**Goal of the exercise**
Look through the records below for the line with "ARG_ROBOT = Vanilla2DoF for the 2 DoF robot". Return that line and each one after it up to and including the line with "parties and customers.", exactly.

·····

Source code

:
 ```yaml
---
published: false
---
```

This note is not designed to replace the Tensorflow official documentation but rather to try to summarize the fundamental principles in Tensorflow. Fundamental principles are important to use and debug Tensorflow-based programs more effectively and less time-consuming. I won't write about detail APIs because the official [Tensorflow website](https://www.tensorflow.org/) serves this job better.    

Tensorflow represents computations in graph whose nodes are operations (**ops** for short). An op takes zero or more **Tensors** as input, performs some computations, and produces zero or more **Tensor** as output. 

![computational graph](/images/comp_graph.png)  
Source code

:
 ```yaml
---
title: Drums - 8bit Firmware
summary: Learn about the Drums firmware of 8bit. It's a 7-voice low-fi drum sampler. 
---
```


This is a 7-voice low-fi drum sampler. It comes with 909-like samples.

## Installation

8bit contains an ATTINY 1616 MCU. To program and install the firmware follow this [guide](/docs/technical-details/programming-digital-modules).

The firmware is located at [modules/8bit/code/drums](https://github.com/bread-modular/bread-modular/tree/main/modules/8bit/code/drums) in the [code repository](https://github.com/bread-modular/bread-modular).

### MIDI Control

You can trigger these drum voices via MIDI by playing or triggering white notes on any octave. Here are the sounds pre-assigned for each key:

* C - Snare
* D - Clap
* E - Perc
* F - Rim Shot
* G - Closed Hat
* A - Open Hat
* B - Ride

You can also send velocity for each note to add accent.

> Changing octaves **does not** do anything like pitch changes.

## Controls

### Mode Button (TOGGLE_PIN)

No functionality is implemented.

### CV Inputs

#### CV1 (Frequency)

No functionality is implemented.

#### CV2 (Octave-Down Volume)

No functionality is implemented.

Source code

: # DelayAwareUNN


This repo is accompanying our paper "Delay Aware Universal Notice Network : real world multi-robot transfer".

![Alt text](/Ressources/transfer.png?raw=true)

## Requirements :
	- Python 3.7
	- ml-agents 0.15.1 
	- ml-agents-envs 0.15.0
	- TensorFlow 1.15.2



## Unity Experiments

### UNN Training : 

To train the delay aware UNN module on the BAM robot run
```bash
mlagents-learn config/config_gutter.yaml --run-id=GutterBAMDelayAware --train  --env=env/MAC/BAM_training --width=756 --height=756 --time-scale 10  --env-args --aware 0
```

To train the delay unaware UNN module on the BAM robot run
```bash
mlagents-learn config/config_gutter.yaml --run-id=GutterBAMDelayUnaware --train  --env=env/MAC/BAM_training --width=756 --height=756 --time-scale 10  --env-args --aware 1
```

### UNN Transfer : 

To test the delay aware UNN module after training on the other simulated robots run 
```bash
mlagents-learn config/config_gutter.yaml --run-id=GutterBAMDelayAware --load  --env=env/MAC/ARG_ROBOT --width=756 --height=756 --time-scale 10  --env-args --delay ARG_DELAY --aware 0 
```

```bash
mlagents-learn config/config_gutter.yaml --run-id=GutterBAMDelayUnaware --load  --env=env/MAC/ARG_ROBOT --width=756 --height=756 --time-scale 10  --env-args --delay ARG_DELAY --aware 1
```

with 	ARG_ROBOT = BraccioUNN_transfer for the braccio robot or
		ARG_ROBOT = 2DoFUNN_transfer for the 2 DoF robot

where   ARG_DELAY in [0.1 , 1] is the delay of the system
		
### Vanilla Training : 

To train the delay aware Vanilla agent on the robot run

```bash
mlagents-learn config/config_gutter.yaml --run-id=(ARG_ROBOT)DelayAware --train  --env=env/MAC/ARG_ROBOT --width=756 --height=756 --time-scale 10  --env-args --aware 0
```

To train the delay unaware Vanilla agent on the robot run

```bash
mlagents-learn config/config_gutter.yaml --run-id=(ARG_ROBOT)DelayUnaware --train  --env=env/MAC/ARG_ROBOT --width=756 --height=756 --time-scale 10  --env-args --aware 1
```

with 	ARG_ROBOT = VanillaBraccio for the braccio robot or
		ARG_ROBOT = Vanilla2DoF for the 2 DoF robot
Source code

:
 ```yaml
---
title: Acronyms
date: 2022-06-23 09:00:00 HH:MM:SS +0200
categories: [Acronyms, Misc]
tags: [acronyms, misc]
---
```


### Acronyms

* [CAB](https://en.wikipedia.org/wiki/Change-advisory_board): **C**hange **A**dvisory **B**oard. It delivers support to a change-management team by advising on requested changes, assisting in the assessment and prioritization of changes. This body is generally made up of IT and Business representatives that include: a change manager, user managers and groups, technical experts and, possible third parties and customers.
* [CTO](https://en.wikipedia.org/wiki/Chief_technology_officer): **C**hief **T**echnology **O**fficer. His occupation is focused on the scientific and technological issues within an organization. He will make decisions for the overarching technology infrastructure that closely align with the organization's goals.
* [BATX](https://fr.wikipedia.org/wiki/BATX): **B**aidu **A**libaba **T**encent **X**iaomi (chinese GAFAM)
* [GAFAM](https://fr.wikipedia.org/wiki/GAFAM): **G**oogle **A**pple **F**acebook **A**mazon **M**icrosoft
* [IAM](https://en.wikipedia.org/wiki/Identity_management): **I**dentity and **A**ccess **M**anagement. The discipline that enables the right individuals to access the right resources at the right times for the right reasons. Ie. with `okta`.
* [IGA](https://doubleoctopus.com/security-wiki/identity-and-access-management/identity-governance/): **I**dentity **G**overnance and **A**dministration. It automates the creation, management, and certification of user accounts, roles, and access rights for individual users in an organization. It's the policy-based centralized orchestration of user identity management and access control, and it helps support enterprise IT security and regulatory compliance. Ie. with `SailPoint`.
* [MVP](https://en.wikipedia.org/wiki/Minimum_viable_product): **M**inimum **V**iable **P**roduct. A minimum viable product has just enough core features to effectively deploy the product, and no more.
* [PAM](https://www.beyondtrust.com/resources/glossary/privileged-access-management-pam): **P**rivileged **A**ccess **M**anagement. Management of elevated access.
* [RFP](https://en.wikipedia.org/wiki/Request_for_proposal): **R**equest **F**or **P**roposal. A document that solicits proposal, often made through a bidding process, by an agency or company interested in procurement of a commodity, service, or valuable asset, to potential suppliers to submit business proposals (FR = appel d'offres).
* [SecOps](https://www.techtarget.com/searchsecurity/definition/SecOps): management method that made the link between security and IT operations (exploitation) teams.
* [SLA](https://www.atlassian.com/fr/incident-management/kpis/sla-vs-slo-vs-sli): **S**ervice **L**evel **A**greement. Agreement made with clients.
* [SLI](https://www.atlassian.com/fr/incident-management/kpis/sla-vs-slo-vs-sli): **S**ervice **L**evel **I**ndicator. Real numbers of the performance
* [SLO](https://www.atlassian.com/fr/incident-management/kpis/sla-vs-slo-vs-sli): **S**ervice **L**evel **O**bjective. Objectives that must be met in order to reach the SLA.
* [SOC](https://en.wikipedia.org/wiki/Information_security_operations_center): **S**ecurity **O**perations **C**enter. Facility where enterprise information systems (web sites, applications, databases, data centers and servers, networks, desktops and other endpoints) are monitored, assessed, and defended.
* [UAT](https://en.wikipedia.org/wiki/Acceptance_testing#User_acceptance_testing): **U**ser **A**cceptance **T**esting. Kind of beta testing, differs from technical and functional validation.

·····

**Response below**
		ARG_ROBOT = Vanilla2DoF for the 2 DoF robot
Source code

:
 ```yaml
---
title: Acronyms
date: 2022-06-23 09:00:00 HH:MM:SS +0200
categories: [Acronyms, Misc]
tags: [acronyms, misc]
---
```


### Acronyms

* [CAB](https://en.wikipedia.org/wiki/Change-advisory_board): **C**hange **A**dvisory **B**oard. It delivers support to a change-management team by advising on requested changes, assisting in the assessment and prioritization of changes. This body is generally made up of IT and Business representatives that include: a change manager, user managers and groups, technical experts and, possible third parties and customers.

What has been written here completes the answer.